The Shameful Wall of Exclusion (Part II)

To read Part I of these articles, click here.


28 years ago today, President George H.W. Bush signed the Americans with Disabilities Act (ADA). Leading up to this anniversary, RCA Coordinator for Disability Concerns Terry DeYoung has shared resources and information that churches may find helpful as the RCA continues to work toward full ADA compliance and a church where everybody belongs. Please take some time to read and share the information below.

“Let the shameful wall of exclusion finally come tumbling down.”

—President George H.W. Bush
July 26, 1990 at the signing of the ADA

RCA friends,

The largest crowd ever to attend a White House signing gathered 28 years ago today, culminating decades of work by the disability rights community that was built on the foundations of the civil rights movement in the 1950s and ’60s.

The Americans with Disabilities Act, signed by President Bush on July 26, 1990, is sometimes referred to as the emancipation proclamation for people with disabilities.

This excellent 7-minute video provides commentary from a half-dozen prominent disability advocates who were present for the ceremony on the south lawn of the White House.

Those with President Bush on the platform on that sun-splashed day were (from left) Evan Kemp, chair of the Equal Opportunity Employment Commission; the Rev. Harold Wilke, United Church of Christ minister; Sandra Parrino, chair of the National Council on Disability; and Justin Dart, chair of the President’s Council on Disabilities. The attached photo is inscribed by President Bush to Just Dart (courtesy of the National Museum of American History Smithsonian Institution).

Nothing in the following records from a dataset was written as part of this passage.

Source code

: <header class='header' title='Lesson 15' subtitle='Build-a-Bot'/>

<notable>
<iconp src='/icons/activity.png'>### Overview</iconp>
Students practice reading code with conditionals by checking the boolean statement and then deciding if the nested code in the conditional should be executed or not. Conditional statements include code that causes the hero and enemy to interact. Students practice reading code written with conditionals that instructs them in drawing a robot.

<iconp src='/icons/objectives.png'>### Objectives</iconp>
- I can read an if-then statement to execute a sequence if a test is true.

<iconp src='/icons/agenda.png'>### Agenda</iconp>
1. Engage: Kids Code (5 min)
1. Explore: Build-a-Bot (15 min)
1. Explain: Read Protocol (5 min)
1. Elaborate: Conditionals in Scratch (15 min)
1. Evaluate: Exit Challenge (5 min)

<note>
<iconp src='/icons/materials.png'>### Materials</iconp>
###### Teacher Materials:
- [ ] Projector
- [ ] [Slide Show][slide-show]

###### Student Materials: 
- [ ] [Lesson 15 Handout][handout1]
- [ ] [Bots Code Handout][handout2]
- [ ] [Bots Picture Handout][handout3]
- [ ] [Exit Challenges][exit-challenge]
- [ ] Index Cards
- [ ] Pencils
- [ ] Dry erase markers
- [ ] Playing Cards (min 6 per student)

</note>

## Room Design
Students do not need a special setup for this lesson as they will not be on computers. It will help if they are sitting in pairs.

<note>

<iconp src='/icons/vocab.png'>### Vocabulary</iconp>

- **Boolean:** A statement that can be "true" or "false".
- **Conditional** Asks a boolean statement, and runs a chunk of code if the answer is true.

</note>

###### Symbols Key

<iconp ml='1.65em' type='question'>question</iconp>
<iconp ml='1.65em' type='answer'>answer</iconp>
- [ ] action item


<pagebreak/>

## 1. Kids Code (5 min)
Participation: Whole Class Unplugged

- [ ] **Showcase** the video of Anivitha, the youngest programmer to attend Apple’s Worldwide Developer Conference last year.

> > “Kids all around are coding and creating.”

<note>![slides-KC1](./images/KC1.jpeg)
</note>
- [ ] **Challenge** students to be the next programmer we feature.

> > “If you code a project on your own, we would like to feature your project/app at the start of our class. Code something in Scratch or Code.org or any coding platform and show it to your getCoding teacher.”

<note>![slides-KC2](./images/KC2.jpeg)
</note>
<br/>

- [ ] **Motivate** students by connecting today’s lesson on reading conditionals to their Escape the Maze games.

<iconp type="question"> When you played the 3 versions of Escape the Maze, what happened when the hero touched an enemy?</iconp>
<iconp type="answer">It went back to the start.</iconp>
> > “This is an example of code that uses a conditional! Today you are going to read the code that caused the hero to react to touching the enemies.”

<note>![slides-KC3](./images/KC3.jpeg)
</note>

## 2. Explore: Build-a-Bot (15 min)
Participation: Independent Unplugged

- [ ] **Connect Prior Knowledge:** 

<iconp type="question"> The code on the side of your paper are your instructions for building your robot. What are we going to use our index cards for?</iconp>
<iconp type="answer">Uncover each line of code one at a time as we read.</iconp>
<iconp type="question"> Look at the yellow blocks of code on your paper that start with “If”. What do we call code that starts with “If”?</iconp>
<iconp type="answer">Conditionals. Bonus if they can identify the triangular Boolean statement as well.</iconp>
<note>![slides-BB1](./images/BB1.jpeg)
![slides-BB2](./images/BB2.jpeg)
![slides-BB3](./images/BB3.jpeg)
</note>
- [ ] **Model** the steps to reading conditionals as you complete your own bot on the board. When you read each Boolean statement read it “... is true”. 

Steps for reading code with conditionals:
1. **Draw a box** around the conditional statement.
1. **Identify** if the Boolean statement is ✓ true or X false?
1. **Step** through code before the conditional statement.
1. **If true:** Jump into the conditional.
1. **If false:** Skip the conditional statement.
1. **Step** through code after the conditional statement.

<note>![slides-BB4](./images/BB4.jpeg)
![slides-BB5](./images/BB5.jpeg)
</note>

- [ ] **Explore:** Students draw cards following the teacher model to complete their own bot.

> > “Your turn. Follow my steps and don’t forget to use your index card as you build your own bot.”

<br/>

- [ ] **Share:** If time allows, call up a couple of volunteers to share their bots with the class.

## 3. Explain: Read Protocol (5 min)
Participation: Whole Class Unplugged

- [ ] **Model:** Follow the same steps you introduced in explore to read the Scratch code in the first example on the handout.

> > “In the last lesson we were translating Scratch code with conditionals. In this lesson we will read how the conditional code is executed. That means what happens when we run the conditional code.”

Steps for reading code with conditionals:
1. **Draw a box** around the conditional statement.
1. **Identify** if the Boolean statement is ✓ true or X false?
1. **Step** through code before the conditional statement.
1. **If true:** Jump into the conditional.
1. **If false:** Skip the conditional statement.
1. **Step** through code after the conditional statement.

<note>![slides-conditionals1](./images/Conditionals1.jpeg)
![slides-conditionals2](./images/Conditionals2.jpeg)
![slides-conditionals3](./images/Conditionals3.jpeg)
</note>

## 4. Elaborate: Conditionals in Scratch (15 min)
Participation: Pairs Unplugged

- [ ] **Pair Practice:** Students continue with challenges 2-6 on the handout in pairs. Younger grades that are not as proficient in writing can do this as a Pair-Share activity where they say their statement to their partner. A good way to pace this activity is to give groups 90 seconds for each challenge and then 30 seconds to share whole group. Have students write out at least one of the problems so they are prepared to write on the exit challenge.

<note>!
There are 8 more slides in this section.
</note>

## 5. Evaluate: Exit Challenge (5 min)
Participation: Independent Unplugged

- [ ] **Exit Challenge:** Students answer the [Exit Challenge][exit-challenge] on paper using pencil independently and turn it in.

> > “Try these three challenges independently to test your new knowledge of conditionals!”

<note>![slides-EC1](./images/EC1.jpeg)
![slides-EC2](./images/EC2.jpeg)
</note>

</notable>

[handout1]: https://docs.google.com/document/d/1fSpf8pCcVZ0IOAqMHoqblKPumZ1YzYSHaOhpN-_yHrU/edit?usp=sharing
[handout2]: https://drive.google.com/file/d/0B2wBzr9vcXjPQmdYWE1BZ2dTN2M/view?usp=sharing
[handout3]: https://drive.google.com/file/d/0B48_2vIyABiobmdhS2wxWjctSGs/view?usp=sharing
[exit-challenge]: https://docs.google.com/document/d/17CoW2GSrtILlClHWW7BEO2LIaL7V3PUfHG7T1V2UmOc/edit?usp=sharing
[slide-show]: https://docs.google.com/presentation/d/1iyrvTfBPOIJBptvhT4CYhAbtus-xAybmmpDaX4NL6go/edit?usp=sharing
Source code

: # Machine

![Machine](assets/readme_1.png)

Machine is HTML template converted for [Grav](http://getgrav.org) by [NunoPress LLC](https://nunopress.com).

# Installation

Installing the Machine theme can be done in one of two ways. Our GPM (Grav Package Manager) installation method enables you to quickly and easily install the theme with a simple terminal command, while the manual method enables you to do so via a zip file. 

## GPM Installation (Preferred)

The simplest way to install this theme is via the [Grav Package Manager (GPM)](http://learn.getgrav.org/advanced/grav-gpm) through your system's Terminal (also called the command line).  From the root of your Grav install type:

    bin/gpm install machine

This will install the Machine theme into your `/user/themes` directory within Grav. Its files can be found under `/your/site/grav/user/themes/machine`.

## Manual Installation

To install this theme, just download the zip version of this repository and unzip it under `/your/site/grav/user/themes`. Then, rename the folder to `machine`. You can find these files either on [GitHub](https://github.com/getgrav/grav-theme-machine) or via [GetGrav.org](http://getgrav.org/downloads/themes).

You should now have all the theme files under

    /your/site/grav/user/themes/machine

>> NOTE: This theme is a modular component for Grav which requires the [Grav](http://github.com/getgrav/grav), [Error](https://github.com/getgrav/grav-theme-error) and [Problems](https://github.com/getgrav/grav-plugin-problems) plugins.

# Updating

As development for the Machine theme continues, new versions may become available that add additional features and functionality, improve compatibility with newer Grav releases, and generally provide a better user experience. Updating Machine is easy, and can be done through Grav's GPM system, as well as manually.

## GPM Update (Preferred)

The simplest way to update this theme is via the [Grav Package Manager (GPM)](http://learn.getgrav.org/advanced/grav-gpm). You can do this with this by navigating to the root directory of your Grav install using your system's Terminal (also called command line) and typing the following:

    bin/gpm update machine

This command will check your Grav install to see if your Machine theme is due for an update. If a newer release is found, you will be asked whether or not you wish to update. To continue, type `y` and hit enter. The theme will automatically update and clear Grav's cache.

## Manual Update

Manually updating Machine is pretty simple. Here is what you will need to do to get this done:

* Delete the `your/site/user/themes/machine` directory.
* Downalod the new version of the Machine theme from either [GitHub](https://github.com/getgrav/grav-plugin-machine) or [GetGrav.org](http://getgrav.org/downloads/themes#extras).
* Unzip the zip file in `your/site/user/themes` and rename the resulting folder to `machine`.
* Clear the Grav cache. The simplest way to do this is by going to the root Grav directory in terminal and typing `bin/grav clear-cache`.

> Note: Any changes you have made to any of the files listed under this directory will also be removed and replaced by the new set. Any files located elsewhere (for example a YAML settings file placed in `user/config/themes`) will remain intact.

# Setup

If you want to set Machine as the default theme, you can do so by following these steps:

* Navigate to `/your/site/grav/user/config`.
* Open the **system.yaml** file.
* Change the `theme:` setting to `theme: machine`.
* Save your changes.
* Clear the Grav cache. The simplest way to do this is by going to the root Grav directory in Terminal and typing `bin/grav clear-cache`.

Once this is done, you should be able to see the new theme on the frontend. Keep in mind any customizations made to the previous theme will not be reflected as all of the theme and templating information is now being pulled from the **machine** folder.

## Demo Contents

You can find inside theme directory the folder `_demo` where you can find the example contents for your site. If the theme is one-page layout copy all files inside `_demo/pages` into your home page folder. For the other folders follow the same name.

Tomorrow I will conclude this series of emails with more about how the ADA affects religious institutions, including congregations and seminaries. Thank you for reading and watching!

Peace in Christ,


Terry A. DeYoung
Coordinator for Disability Concerns
Reformed Church in America

July 27, 2018

RCA friends,

Today I am concluding this series of emails by focusing on how the Americans with Disabilities Act signed 28 years ago affects religious institutions. Whole publications have been written to address specifics of what this means, so this email broadly captures just a few of the highlights. (You may send me specific questions if you like and I’ll offer my best guess, but be warned that for actual legal advice about these matters I’ll refer you to Paul Karssen, the GSC’s general counsel!)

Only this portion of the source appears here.